■ TASK TO COMPLETE: The answer must consist of every line below that holds the word "recommended".

Collected data:
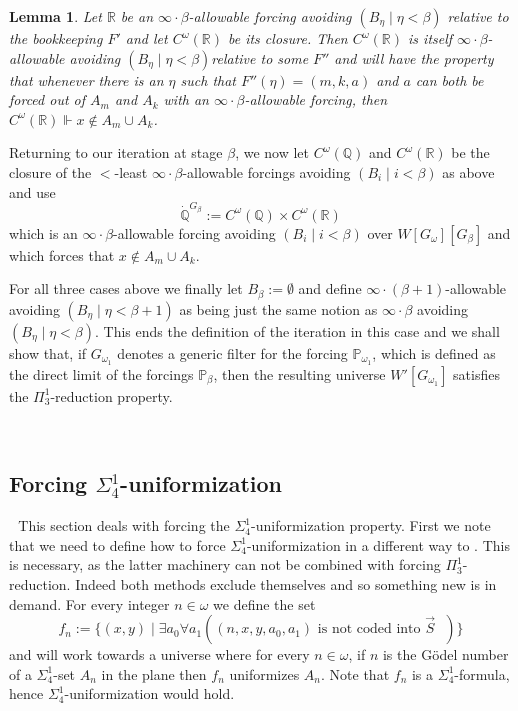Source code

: \documentclass[a4paper,11pt]{article}
\newtheorem{lemma}[theorem]{Lemma}
\newcommand{\forceP}{\mathbb{P}}
\newcommand{\forceQ}{\mathbb{Q}}
\newcommand{\forceR}{\mathbb{R}}
\begin{document}
\begin{lemma}
Let $\forceR$ be an $\infty \cdot \beta$-allowable forcing avoiding $(B_{\eta} \mid \eta < \beta)$ relative to the bookkeeping $F'$ and let $C^{\omega} (\forceR)$ be its closure. Then $C^{\omega} (\forceR)$ is itself $\infty \cdot \beta$-allowable avoiding $(B_{\eta} \mid \eta < \beta)$relative to some $F''$ and 
will have the property that whenever there is an $\eta$ such that $F''(\eta) = (m,k,a)$ and $a$ can both be forced out of $A_m$ and $A_k$ with an $\infty \cdot \beta$-allowable forcing, then $C^{\omega} (\forceR) \Vdash x \notin A_m \cup A_k$.

\end{lemma}
    Returning to our iteration at stage $\beta$, we now let $C^{\omega} (\forceQ)$ and $C^{\omega} (\forceR)$  be the closure of the $<$-least $\infty \cdot \beta$-allowable forcings avoiding $(B_i \mid i <\beta)$ as above and use
    ﻿
    \[ \dot{\forceQ}^{G_{\beta}} :=C^{\omega} (\forceQ) \times C^{\omega} (\forceR) \]
which is an $\infty \cdot  \beta $-allowable forcing avoiding $(B_i \mid i <\beta)$ over $W[G_{\omega}][G_{\beta}]$ and which forces that $x \notin A_m \cup A_k$.
    ﻿


For all three cases above we finally let $B_{\beta}:= \emptyset$
and define $\infty \cdot (\beta+1)$-allowable avoiding $(B_{\eta} \mid \eta < \beta+1)$  as being just the same notion as $\infty \cdot \beta$ avoiding $(B_{\eta} \mid \eta < \beta)$.
    ﻿
    This ends the definition of the iteration in this case and we shall show that, if $G_{\omega_1}$ denotes a generic filter for the forcing $\forceP_{\omega_1}$, which is defined as the direct limit of the forcings $\forceP_{\beta}$, then the resulting universe $W'[G_{\omega_1}]$ satisfies the $\Pi^1_3$-reduction property.
    ﻿

    ﻿
    \subsection{Forcing \texorpdfstring{$\Sigma^1_4$}{Sigma14}-uniformization}
    ﻿
    ﻿
  This section deals with forcing the $\Sigma^1_4$-uniformization property. First we note that we need to define how to force $\Sigma^1_4$-uniformization in a different way to \cite{BPFA and uniformization}. This is necessary, as the latter machinery can not be combined with forcing $\Pi^1_3$-reduction. Indeed both methods exclude themselves and so something new is in demand.
For every integer $n \in \omega$ we define the set 
\[ f_n:= \{ (x,y) \mid \exists a_0 \forall a_1 ((n,x,y,a_0,a_1) \text{ is not coded into $\vec{S} $ }) \} \]
and will work towards a universe where for every $n \in \omega$, if $n$ is the G\"odel number of a $\Sigma^1_4$-set $A_n$ in the plane then $f_n$ uniformizes $A_n$. Note that $f_n$ is a $\Sigma^1_4$-formula, hence $\Sigma^1_4$-uniformization would hold.
\end{document}
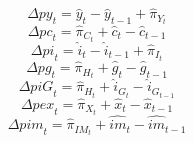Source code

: \begin{dmath}
{\Delta{py}_{t}}={\hat{y}_{t}}-{\hat{y}_{t-1}}+{\hat{\pi}_{Y}_{t}}
\end{dmath}
\begin{dmath}
{\Delta{pc}_{t}}={\hat{\pi}_{C}_{t}}+{\hat{c}_{t}}-{\hat{c}_{t-1}}
\end{dmath}
\begin{dmath}
{\Delta{pi}_{t}}={\hat{i}_{t}}-{\hat{i}_{t-1}}+{\hat{\pi}_{I}_{t}}
\end{dmath}
\begin{dmath}
{\Delta{pg}_{t}}={\hat{\pi}_{H}_{t}}+{\hat{g}_{t}}-{\hat{g}_{t-1}}
\end{dmath}
\begin{dmath}
{\Delta{piG}_{t}}={\hat{\pi}_{H}_{t}}+{\hat{i}_G_{t}}-{\hat{i}_G_{t-1}}
\end{dmath}
\begin{dmath}
{\Delta{pex}_{t}}={\hat{\pi}_{X}_{t}}+{\hat{x}_{t}}-{\hat{x}_{t-1}}
\end{dmath}
\begin{dmath}
{\Delta{pim}_{t}}={\hat{\pi}_{IM}_{t}}+{\hat{im}_{t}}-{\hat{im}_{t-1}}
\end{dmath}
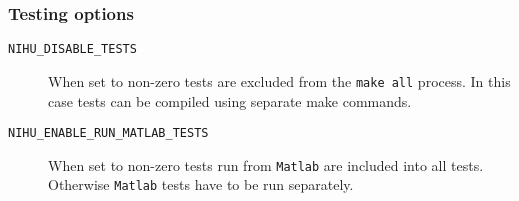 \documentclass[a4paper,10pt]{article}
\begin{document}
\subsubsection{Testing options}

\begin{description}
	\item [\texttt{NIHU\_DISABLE\_TESTS}] When set to non-zero tests are excluded from the \texttt{make all} process. In this case tests can be compiled using separate make commands.
	\item [\texttt{NIHU\_ENABLE\_RUN\_MATLAB\_TESTS}] When set to non-zero tests run from \texttt{Matlab} are included into all tests. Otherwise \texttt{Matlab} tests have to be run separately.
\end{description}
\end{document}
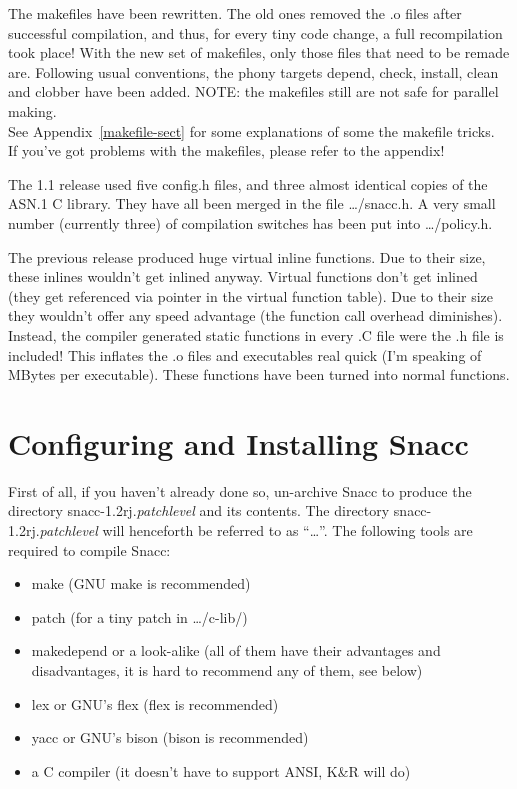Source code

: The makefiles have been rewritten.
The old ones removed the {\ufn .o} files after successful compilation, and thus, for every tiny code change, a full recompilation took place!
With the new set of makefiles, only those files that need to be remade are.
Following usual conventions, the phony targets depend, check, install, clean and clobber have been added.
\newline
NOTE: the makefiles still are not safe for parallel making.
\\
See Appendix~\ref{makefile-sect} for some explanations of some the makefile tricks.
\\
If you've got problems with the makefiles, please refer to the appendix!

The 1.1 release used five config.h files, and three almost identical copies of the ASN.1 C library.
They have all been merged in the file {\ufn \dots/snacc.h}.
A very small number (currently three) of compilation switches has been put into {\ufn \dots/policy.h}.

The previous release produced huge virtual inline functions.
Due to their size, these inlines wouldn't get inlined anyway.
Virtual functions don't get inlined (they get referenced via pointer in the virtual function table).
Due to their size they wouldn't offer any speed advantage (the function call overhead diminishes).
Instead, the compiler generated static functions in every {\ufn .C} file were the {\ufn .h} file is included!
This inflates the {\ufn .o} files and executables real quick (I'm speaking of MBytes per executable).
These functions have been turned into normal functions.

\section{\label{install-section}Configuring and Installing Snacc}

First of all, if you haven't already done so, un-archive Snacc to
produce the directory {\ufn snacc-1.2rj.\textit{patchlevel}} and its contents.
The directory {\ufn snacc-1.2rj.\textit{patchlevel}} will henceforth be referred to as ``{\ufn \dots}''.
The following tools are required to compile Snacc:
\begin{itemize}
  \item {\ufn make} (GNU {\ufn make} is recommended)
  \item {\ufn patch} (for a tiny patch in {\ufn \dots/c-lib/})
  \item {\ufn makedepend} or a look-alike (all of them have their advantages and disadvantages, it is hard to recommend any of them, see below)
  \item {\ufn lex} or GNU's {\ufn flex} ({\ufn flex} is recommended)
  \item {\ufn yacc} or GNU's {\ufn bison} ({\ufn bison} is recommended)
  \item a C compiler (it doesn't have to support ANSI, K\&R will do)
\end{itemize}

■ SOLUTION TO THE PROBLEM:
  \item {\ufn make} (GNU {\ufn make} is recommended)
  \item {\ufn lex} or GNU's {\ufn flex} ({\ufn flex} is recommended)
  \item {\ufn yacc} or GNU's {\ufn bison} ({\ufn bison} is recommended)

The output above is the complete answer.